- EXERCISE OBJECTIVE -
An identical copy of every entry below is the required output.

- SOURCE MATERIAL -
____

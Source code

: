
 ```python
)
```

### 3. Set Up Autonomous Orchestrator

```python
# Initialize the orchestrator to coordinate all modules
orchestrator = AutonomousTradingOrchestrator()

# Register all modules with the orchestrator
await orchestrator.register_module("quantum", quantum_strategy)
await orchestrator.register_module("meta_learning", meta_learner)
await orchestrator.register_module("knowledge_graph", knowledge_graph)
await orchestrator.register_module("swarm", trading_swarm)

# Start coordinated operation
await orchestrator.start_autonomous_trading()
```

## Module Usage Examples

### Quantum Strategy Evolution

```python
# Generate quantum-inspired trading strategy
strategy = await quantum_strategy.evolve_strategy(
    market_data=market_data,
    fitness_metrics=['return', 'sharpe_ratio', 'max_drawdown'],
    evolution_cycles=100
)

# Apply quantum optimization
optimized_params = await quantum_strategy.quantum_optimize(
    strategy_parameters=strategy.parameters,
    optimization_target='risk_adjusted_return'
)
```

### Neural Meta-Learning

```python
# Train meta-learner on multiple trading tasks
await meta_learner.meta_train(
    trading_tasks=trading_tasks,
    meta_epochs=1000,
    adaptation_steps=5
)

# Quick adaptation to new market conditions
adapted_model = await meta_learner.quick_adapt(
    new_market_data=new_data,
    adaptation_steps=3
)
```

____

- REPLY TO THE EXERCISE -
Source code

:
 ```python
)
```

### 3. Set Up Autonomous Orchestrator

```python
# Initialize the orchestrator to coordinate all modules
orchestrator = AutonomousTradingOrchestrator()

# Register all modules with the orchestrator
await orchestrator.register_module("quantum", quantum_strategy)
await orchestrator.register_module("meta_learning", meta_learner)
await orchestrator.register_module("knowledge_graph", knowledge_graph)
await orchestrator.register_module("swarm", trading_swarm)

# Start coordinated operation
await orchestrator.start_autonomous_trading()
```

## Module Usage Examples

### Quantum Strategy Evolution

```python
# Generate quantum-inspired trading strategy
strategy = await quantum_strategy.evolve_strategy(
    market_data=market_data,
    fitness_metrics=['return', 'sharpe_ratio', 'max_drawdown'],
    evolution_cycles=100
)

# Apply quantum optimization
optimized_params = await quantum_strategy.quantum_optimize(
    strategy_parameters=strategy.parameters,
    optimization_target='risk_adjusted_return'
)
```

### Neural Meta-Learning

```python
# Train meta-learner on multiple trading tasks
await meta_learner.meta_train(
    trading_tasks=trading_tasks,
    meta_epochs=1000,
    adaptation_steps=5
)

# Quick adaptation to new market conditions
adapted_model = await meta_learner.quick_adapt(
    new_market_data=new_data,
    adaptation_steps=3
)
```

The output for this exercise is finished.